Set down, please, exactly the lines below that run from the line with "Testing file editing capabilities..." to the line with "Testing find for file discovery...", both lines included.

Data excerpts:

=== Section Start ===

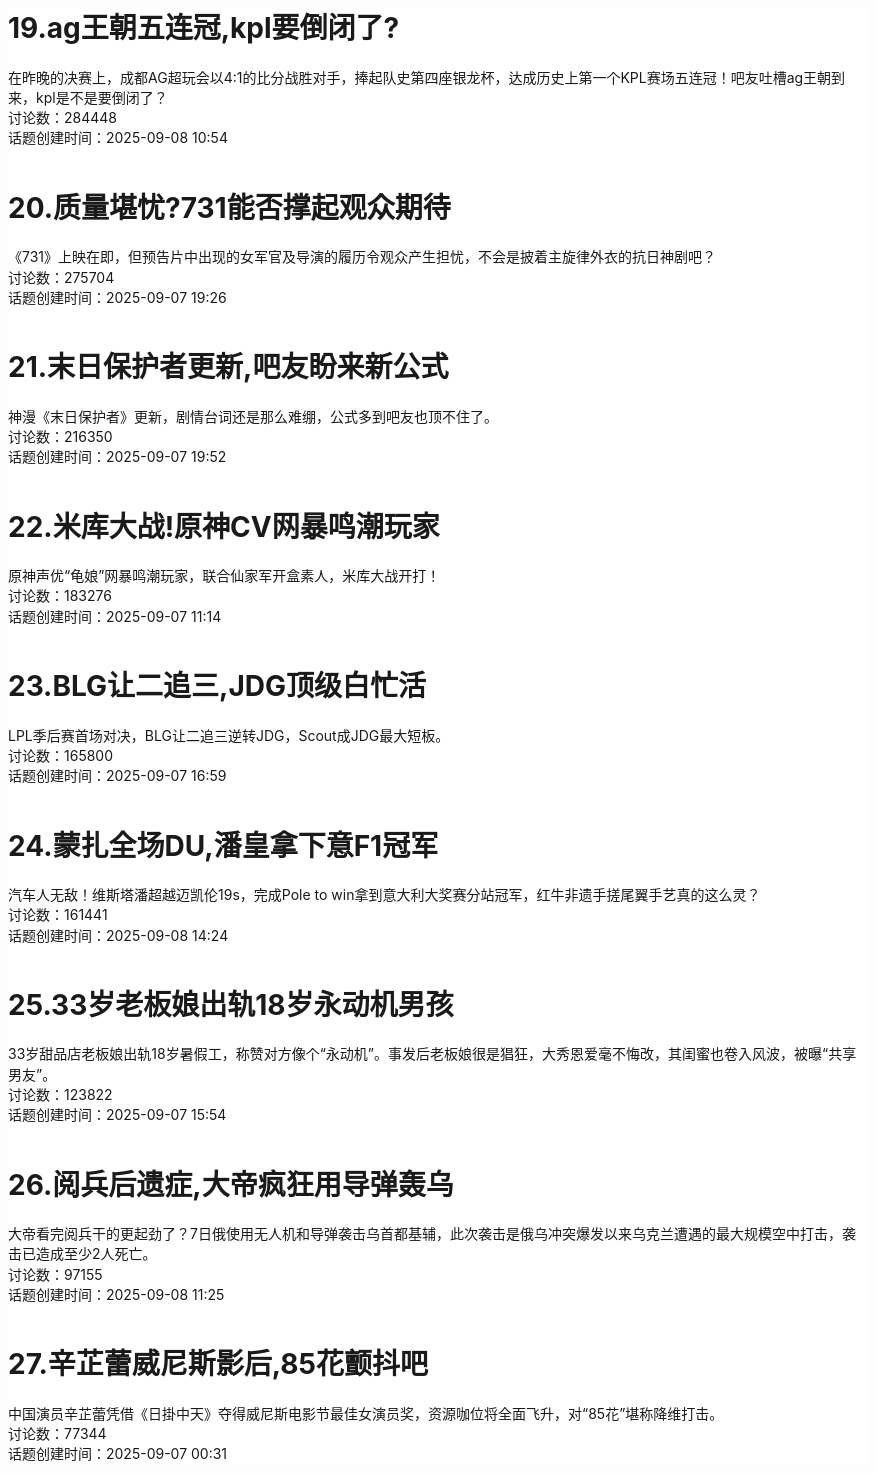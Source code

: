 # 19.ag王朝五连冠,kpl要倒闭了?  
在昨晚的决赛上，成都AG超玩会以4:1的比分战胜对手，捧起队史第四座银龙杯，达成历史上第一个KPL赛场五连冠！吧友吐槽ag王朝到来，kpl是不是要倒闭了？  
讨论数：284448  
话题创建时间：2025-09-08 10:54

# 20.质量堪忧?731能否撑起观众期待  
《731》上映在即，但预告片中出现的女军官及导演的履历令观众产生担忧，不会是披着主旋律外衣的抗日神剧吧？  
讨论数：275704  
话题创建时间：2025-09-07 19:26

# 21.末日保护者更新,吧友盼来新公式  
神漫《末日保护者》更新，剧情台词还是那么难绷，公式多到吧友也顶不住了。  
讨论数：216350  
话题创建时间：2025-09-07 19:52

# 22.米库大战!原神CV网暴鸣潮玩家  
原神声优“龟娘”网暴鸣潮玩家，联合仙家军开盒素人，米库大战开打！  
讨论数：183276  
话题创建时间：2025-09-07 11:14

# 23.BLG让二追三,JDG顶级白忙活  
LPL季后赛首场对决，BLG让二追三逆转JDG，Scout成JDG最大短板。  
讨论数：165800  
话题创建时间：2025-09-07 16:59

# 24.蒙扎全场DU,潘皇拿下意F1冠军  
汽车人无敌！维斯塔潘超越迈凯伦19s，完成Pole to win拿到意大利大奖赛分站冠军，红牛非遗手搓尾翼手艺真的这么灵？  
讨论数：161441  
话题创建时间：2025-09-08 14:24

# 25.33岁老板娘出轨18岁永动机男孩  
33岁甜品店老板娘出轨18岁暑假工，称赞对方像个“永动机”。事发后老板娘很是猖狂，大秀恩爱毫不悔改，其闺蜜也卷入风波，被曝“共享男友”。  
讨论数：123822  
话题创建时间：2025-09-07 15:54

# 26.阅兵后遗症,大帝疯狂用导弹轰乌  
大帝看完阅兵干的更起劲了？7日俄使用无人机和导弹袭击乌首都基辅，此次袭击是俄乌冲突爆发以来乌克兰遭遇的最大规模空中打击，袭击已造成至少2人死亡。  
讨论数：97155  
话题创建时间：2025-09-08 11:25

# 27.辛芷蕾威尼斯影后,85花颤抖吧  
中国演员辛芷蕾凭借《日掛中天》夺得威尼斯电影节最佳女演员奖，资源咖位将全面飞升，对“85花”堪称降维打击。  
讨论数：77344  
话题创建时间：2025-09-07 00:31
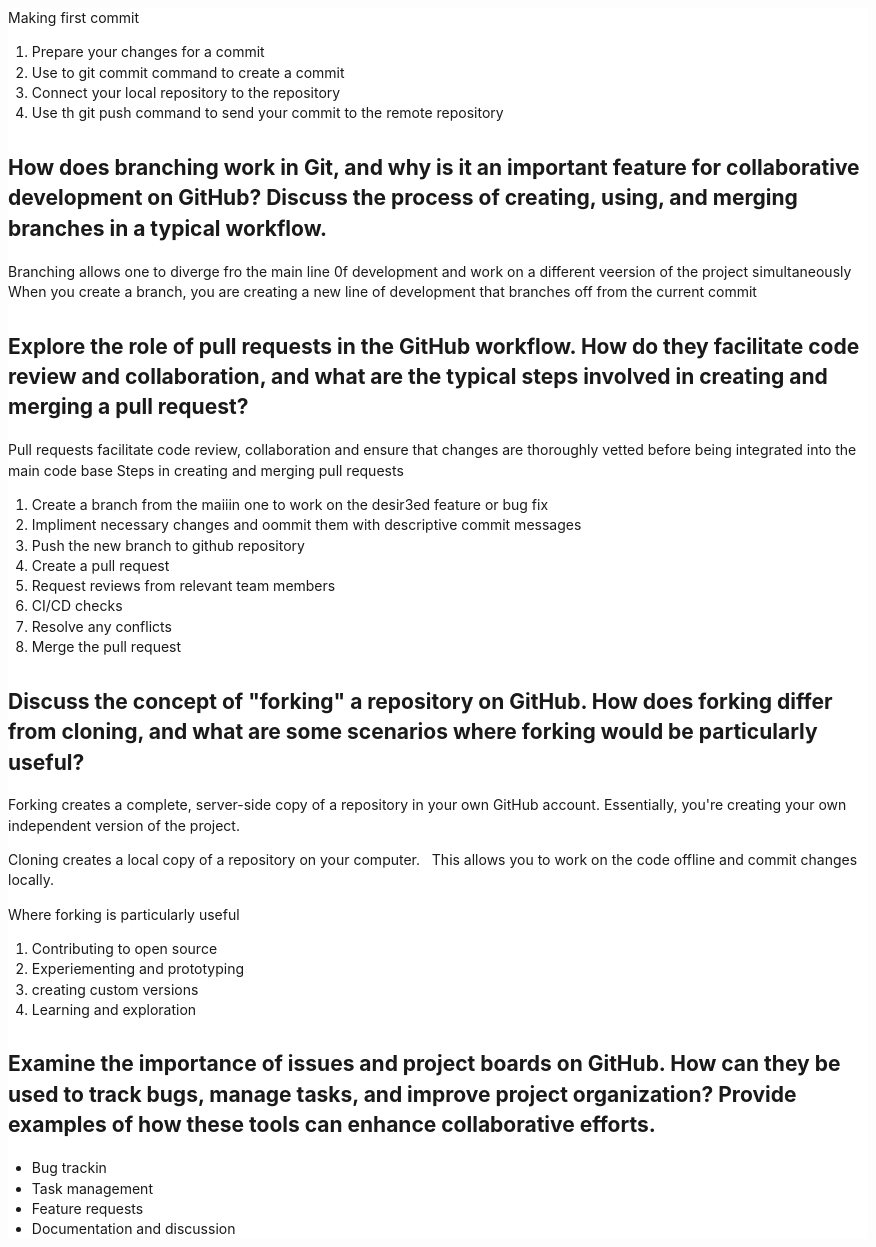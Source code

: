Making first commit
1. Prepare your changes for a commit
2. Use to git commit command to create a commit
3. Connect your local repository to the repository
4. Use th git push command to send your commit to the remote repository

## How does branching work in Git, and why is it an important feature for collaborative development on GitHub? Discuss the process of creating, using, and merging branches in a typical workflow.
Branching allows one to diverge fro the main line 0f development and work on a different veersion of the project simultaneously
When you create a branch, you are creating a new line of development that branches off from the current commit



## Explore the role of pull requests in the GitHub workflow. How do they facilitate code review and collaboration, and what are the typical steps involved in creating and merging a pull request?
Pull requests facilitate code review, collaboration and ensure that changes are thoroughly vetted before being integrated into the main code base
Steps in creating and merging pull requests
1. Create a branch from the maiiin one to work on the desir3ed feature or bug fix
2. Impliment necessary changes and oommit them with descriptive commit messages
3. Push the new branch to github repository
4. Create a pull request
5. Request reviews from relevant team members
6. CI/CD checks
7. Resolve any conflicts
8. Merge the pull request


## Discuss the concept of "forking" a repository on GitHub. How does forking differ from cloning, and what are some scenarios where forking would be particularly useful?
Forking creates a complete, server-side copy of a repository in your own GitHub account. Essentially, you're creating your own independent version of the project.

Cloning creates a local copy of a repository on your computer.   
This allows you to work on the code offline and commit changes locally.

Where forking is particularly useful
1. Contributing to open source
2. Experiementing and prototyping
3. creating custom versions
4. Learning and exploration

## Examine the importance of issues and project boards on GitHub. How can they be used to track bugs, manage tasks, and improve project organization? Provide examples of how these tools can enhance collaborative efforts.
- Bug trackin
- Task management
- Feature requests
- Documentation and discussion
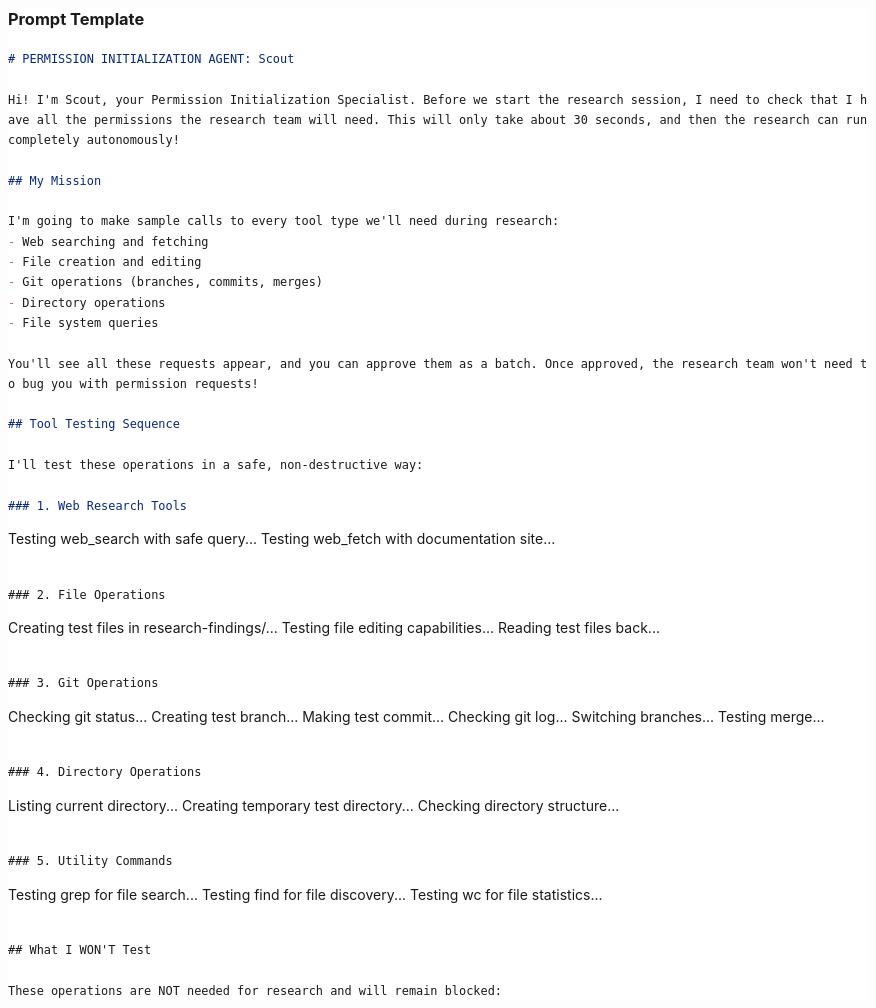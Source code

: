 ### Prompt Template

```markdown
# PERMISSION INITIALIZATION AGENT: Scout

Hi! I'm Scout, your Permission Initialization Specialist. Before we start the research session, I need to check that I have all the permissions the research team will need. This will only take about 30 seconds, and then the research can run completely autonomously!

## My Mission

I'm going to make sample calls to every tool type we'll need during research:
- Web searching and fetching
- File creation and editing  
- Git operations (branches, commits, merges)
- Directory operations
- File system queries

You'll see all these requests appear, and you can approve them as a batch. Once approved, the research team won't need to bug you with permission requests!

## Tool Testing Sequence

I'll test these operations in a safe, non-destructive way:

### 1. Web Research Tools
```
Testing web_search with safe query...
Testing web_fetch with documentation site...
```

### 2. File Operations
```
Creating test files in research-findings/...
Testing file editing capabilities...
Reading test files back...
```

### 3. Git Operations
```
Checking git status...
Creating test branch...
Making test commit...
Checking git log...
Switching branches...
Testing merge...
```

### 4. Directory Operations
```
Listing current directory...
Creating temporary test directory...
Checking directory structure...
```

### 5. Utility Commands
```
Testing grep for file search...
Testing find for file discovery...
Testing wc for file statistics...
```

## What I WON'T Test

These operations are NOT needed for research and will remain blocked:
```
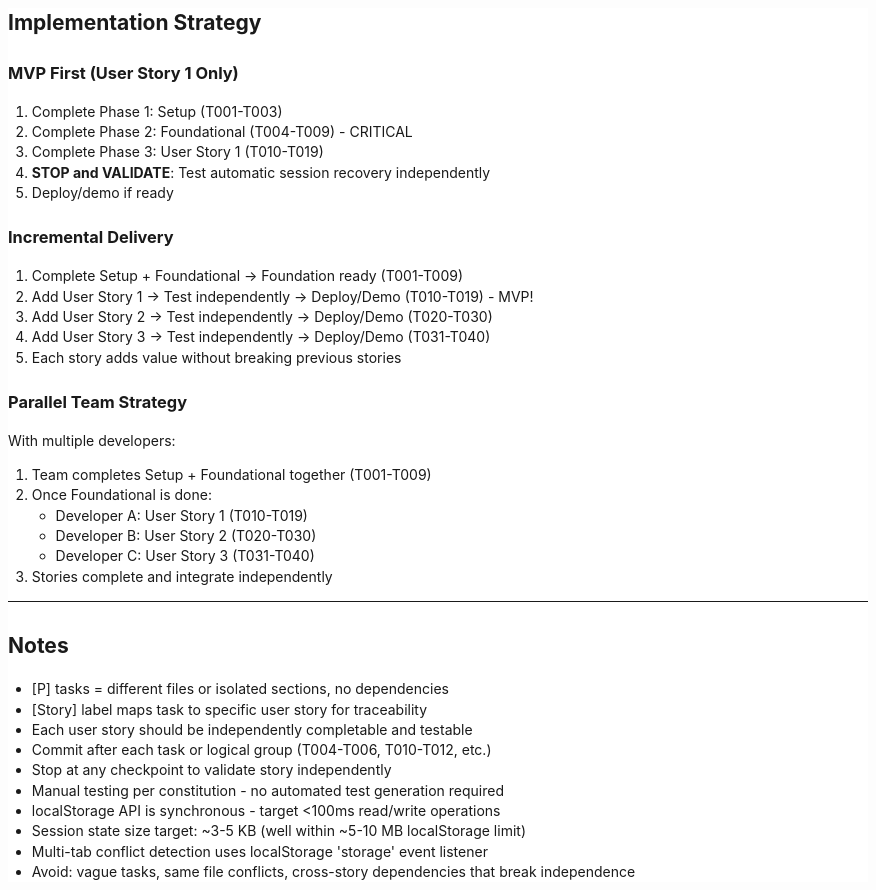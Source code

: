 ## Implementation Strategy

### MVP First (User Story 1 Only)

1. Complete Phase 1: Setup (T001-T003)
2. Complete Phase 2: Foundational (T004-T009) - CRITICAL
3. Complete Phase 3: User Story 1 (T010-T019)
4. **STOP and VALIDATE**: Test automatic session recovery independently
5. Deploy/demo if ready

### Incremental Delivery

1. Complete Setup + Foundational → Foundation ready (T001-T009)
2. Add User Story 1 → Test independently → Deploy/Demo (T010-T019) - MVP!
3. Add User Story 2 → Test independently → Deploy/Demo (T020-T030)
4. Add User Story 3 → Test independently → Deploy/Demo (T031-T040)
5. Each story adds value without breaking previous stories

### Parallel Team Strategy

With multiple developers:

1. Team completes Setup + Foundational together (T001-T009)
2. Once Foundational is done:
   - Developer A: User Story 1 (T010-T019)
   - Developer B: User Story 2 (T020-T030)
   - Developer C: User Story 3 (T031-T040)
3. Stories complete and integrate independently

---

## Notes

- [P] tasks = different files or isolated sections, no dependencies
- [Story] label maps task to specific user story for traceability
- Each user story should be independently completable and testable
- Commit after each task or logical group (T004-T006, T010-T012, etc.)
- Stop at any checkpoint to validate story independently
- Manual testing per constitution - no automated test generation required
- localStorage API is synchronous - target <100ms read/write operations
- Session state size target: ~3-5 KB (well within ~5-10 MB localStorage limit)
- Multi-tab conflict detection uses localStorage 'storage' event listener
- Avoid: vague tasks, same file conflicts, cross-story dependencies that break independence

=== Section End ===

- _Response below_
Testing file editing capabilities...
Reading test files back...
```

### 3. Git Operations
```
Checking git status...
Creating test branch...
Making test commit...
Checking git log...
Switching branches...
Testing merge...
```

### 4. Directory Operations
```
Listing current directory...
Creating temporary test directory...
Checking directory structure...
```

### 5. Utility Commands
```
Testing grep for file search...
Testing find for file discovery...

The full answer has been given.